After about fifteen seconds, the cocaine euphoria began wearing off. This was the part I hated most, and the regrets started to roll in. My mind raced and I panicked. How was I going to make it until morning with no more drugs, when it was barely 8:00 p.m.?
For a moment I thought about my life up until then. My drug addiction had left a trail of destruction in my wake—I’d robbed, stolen, cheated, lied. My family had long since disowned me. I felt more and more overwhelmingly that my days were numbered, and at the rate I was going, something had to give soon. Back on my rooftop, I started feeling something that I would have given anything to avoid. The cocaine had worn off and a sickness was quickly spreading through me. That was bad enough, but when I began to shake violently and to feel as if my body temperature were dropping rapidly, I knew that I had what we called ‘‘cotton fever,’’ an extremely unpleasant physical reaction to the drug I’d just taken.

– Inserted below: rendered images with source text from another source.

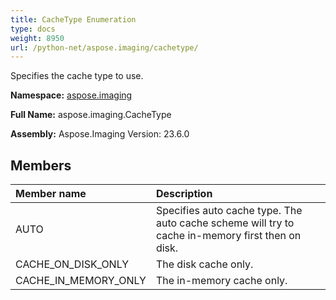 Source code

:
 ```yaml
---
title: CacheType Enumeration
type: docs
weight: 8950
url: /python-net/aspose.imaging/cachetype/
---
```


Specifies the cache type to use.

**Namespace:** [aspose.imaging](/imaging/python-net/aspose.imaging/)

**Full Name:** aspose.imaging.CacheType

**Assembly:**  Aspose.Imaging Version: 23.6.0

## **Members**
|**Member name**|**Description**|
| :- | :- |
|AUTO|Specifies auto cache type. The auto cache scheme will try to cache in-memory first then on disk.|
|CACHE_ON_DISK_ONLY|The disk cache only.|
|CACHE_IN_MEMORY_ONLY|The in-memory cache only.|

Caused by a bacterium that infects certain cotton plants and is then injected accidentally through a cotton filter and into the body, cotton fever was maybe one of the worst feelings imaginable. For the hour or two that it lasted I could look forward to every muscle and nerve in my body tensing up to the point of excruciating pain, along with extreme cold and uncontrollable tremors. Add that to the crash I was experiencing from the cocaine, and the heroin sickness from not getting my nightly fix, and I was in for an evening of great misery and despair. And just when I thought that I had finally reached the lowest possible level of physical and emotional agony, I realized it could get worse … I felt the first drop of rain.

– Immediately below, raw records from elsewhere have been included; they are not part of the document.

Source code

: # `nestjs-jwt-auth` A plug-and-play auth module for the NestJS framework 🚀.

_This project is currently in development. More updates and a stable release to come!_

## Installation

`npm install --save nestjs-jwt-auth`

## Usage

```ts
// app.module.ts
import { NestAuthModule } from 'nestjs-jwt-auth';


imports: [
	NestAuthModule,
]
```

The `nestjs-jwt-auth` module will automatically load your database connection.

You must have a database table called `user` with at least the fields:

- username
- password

I drifted in and out of consciousness for most of the night, not sure where nightmares left off and reality picked up. Several times I hallucinated, thinking someone was calling me from the courtyard down below. I would find myself teetering on a ledge two stories up, yelling into the darkness of the cold rain. If I’d had the nerve I would have just hurled myself off the edge and put an end to this insanity. But the insanity was far from over. Somehow I made it through that awful night and scored my wake-up heroin the next morning. I was at it all over again. You can’t possibly know how bad addiction feels unless you’ve been there. You can read a hundred books, see a thousand movies, even work with addicts every day as a counselor or therapist. You still know nothing about the nature of the beast, the power, the emptiness, the broken heart, the numb mind. That voice that forever speaks in your head. That voice that pushes you, that beats you, that empties you—that voice that, in the end, is your own.

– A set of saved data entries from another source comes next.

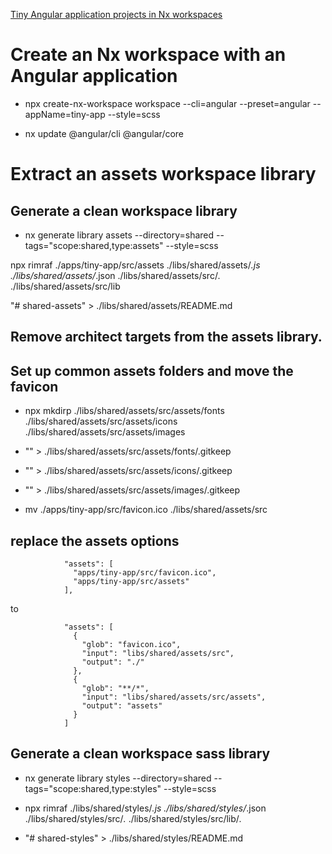 [Tiny Angular application projects in Nx workspaces](https://indepth.dev/posts/1185/tiny-angular-application-projects-in-nx-workspaces#extract-an-assets-workspace-library)

# Create an Nx workspace with an Angular application

- npx create-nx-workspace workspace --cli=angular --preset=angular --appName=tiny-app --style=scss

- nx update @angular/cli @angular/core

# Extract an assets workspace library

## Generate a clean workspace library

- nx generate library assets --directory=shared --tags="scope:shared,type:assets" --style=scss

npx rimraf ./apps/tiny-app/src/assets ./libs/shared/assets/_.js ./libs/shared/assets/_.json ./libs/shared/assets/src/_._ ./libs/shared/assets/src/lib

"# shared-assets" > ./libs/shared/assets/README.md

## Remove architect targets from the assets library.

## Set up common assets folders and move the favicon

- npx mkdirp ./libs/shared/assets/src/assets/fonts ./libs/shared/assets/src/assets/icons ./libs/shared/assets/src/assets/images

- "" > ./libs/shared/assets/src/assets/fonts/.gitkeep

- "" > ./libs/shared/assets/src/assets/icons/.gitkeep

- "" > ./libs/shared/assets/src/assets/images/.gitkeep

- mv ./apps/tiny-app/src/favicon.ico ./libs/shared/assets/src

## replace the assets options

```
            "assets": [
              "apps/tiny-app/src/favicon.ico",
              "apps/tiny-app/src/assets"
            ],
```

to

```
            "assets": [
              {
                "glob": "favicon.ico",
                "input": "libs/shared/assets/src",
                "output": "./"
              },
              {
                "glob": "**/*",
                "input": "libs/shared/assets/src/assets",
                "output": "assets"
              }
            ]
```

## Generate a clean workspace sass library

- nx generate library styles --directory=shared --tags="scope:shared,type:styles" --style=scss

- npx rimraf ./libs/shared/styles/_.js ./libs/shared/styles/_.json ./libs/shared/styles/src/_._ ./libs/shared/styles/src/lib/_._

- "# shared-styles" > ./libs/shared/styles/README.md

…. How did I get from that rooftop in Long Beach to where I am today, reconciled with my family, happily married with a beautiful child, working at an exciting career doing something that I love? The famous philosopher Søren Kierkegaard tells part of the story. ‘‘A man may accomplish many feats and comprehend a vast amount of knowledge, and still have no understanding of himself,’’ he wrote, ‘‘yet suffering directs us to look inward; if it succeeds, then there, within us, is the beginning of our learning.’’ I had to learn about myself, to look deeper into myself than I could ever imagine, in order to get free of drugs.